Wrestle War's Unauthorised Hulk Hogan Cover Got Sega Into Legal Trouble 1
Image: Sega

The Sega of the 1990s must have been a very exciting place to work. The company had gone from industry also-ran to one of the world's most recognisable entertainment brands in a short space of time thanks to the commercial success of its 16-bit Genesis / Mega Drive console, which – with the timely arrival of Sonic the Hedgehog – actually managed to challenge the seemingly unstoppable Nintendo in the West.

One person who has valuable insight into what the company was like during this period is Mike Fischer, who started off as a Product Manager at Sega of Japan in 1990 and has worked at Namco, Microsoft, Square Enix, Amazon and Epic Games during his amazing career.

He recently spoke to The Retro Hour Podcast about the Sega portion of his professional life. He offers up a cool story about the domestic port of the coin-op Wrestle War, which shows how the company was literally learning as it went along – and that sometimes meant making fairly obvious mistakes:

I remember we were working on a game called Wrestle War, and I was walking by the artist's working area he literally had a photograph of Hulk Hogan in one hand and was painting Hogan as the cover of this game.

I said, "you know, I think there might be a copyright issue.

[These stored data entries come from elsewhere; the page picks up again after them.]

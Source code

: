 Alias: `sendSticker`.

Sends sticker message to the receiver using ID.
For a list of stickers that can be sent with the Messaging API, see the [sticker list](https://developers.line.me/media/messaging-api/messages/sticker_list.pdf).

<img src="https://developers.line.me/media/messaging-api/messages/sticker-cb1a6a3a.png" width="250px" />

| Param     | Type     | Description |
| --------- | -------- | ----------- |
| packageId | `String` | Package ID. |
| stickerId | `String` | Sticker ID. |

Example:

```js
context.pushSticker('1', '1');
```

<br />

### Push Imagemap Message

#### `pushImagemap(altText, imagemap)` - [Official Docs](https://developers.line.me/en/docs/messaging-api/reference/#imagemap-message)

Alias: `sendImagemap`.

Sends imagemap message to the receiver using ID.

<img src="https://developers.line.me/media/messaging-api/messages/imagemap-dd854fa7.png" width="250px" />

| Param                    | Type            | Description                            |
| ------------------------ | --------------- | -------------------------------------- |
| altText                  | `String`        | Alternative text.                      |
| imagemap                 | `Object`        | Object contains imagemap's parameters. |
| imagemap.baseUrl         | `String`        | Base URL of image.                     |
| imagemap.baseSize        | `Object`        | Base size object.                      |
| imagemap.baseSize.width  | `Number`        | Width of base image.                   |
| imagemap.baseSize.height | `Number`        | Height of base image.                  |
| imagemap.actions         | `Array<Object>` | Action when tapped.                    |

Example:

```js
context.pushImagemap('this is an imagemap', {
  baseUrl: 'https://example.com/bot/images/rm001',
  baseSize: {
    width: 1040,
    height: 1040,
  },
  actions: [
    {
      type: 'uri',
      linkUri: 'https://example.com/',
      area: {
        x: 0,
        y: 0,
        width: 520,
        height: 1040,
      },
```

I'm not sure if you're allowed to use his image." He basically shut the door on my face.

And then, of course, we shipped it and immediately got sued. And if you look at the UK version, they've just painted his blonde hair over with this big black bouffant.

Of course, Sega wasn't the only company to pull this trick in the late '80s and early '90s – Hollywood stars like Arnold Schwarzenegger and Sylvester Stallone both had their likenesses used without permission for video game cover artwork – but Sega was perhaps flying a little too close to the sun with Hogan, especially given how big a star he was at the time, and the fact that Wrestle War lacked the official WWF (now known as WWE) license. At the time, it was split between Technōs Japan (arcade) and Acclaim (home consoles).

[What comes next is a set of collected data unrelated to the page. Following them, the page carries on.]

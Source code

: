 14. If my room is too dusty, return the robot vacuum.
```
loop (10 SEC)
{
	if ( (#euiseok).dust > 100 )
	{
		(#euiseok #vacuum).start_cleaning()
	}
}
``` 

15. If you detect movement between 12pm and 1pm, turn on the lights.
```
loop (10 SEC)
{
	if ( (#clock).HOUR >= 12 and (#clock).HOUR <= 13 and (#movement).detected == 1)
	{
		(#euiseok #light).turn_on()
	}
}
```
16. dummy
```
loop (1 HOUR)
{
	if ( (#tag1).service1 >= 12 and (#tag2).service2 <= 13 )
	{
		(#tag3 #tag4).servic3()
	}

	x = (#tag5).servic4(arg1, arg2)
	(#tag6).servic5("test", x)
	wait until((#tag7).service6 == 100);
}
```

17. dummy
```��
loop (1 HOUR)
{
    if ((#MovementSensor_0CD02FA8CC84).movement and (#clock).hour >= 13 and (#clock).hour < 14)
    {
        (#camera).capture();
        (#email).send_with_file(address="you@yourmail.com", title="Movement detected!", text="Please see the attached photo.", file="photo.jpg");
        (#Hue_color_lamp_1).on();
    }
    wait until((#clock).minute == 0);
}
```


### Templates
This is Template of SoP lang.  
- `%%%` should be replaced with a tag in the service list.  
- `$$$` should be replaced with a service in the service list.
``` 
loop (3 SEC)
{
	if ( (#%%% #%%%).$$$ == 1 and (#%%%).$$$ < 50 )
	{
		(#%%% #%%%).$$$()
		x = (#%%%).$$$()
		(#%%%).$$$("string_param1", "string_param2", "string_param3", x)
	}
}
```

Wrestle War's Japanese cover went beyond merely using Hogan's likeness, too; it also featured Bruiser Brody, Road Warrior Hawk, Stan Hansen and Abdullah the Butcher – again, all without permission.

Fischer adds that, prior to him joining the company, Sega had initially released Super Shinobi / Revenge of Shinobi complete with Spider-Man, Batman and Godzilla characters, despite not having the license to do so. This was another example of how naive the company was when it came to using the IP of others, but this would change over time; Fischer later talks fondly about working with Disney, Michael Jackson and F1 star Ayrton Senna on licensed video games.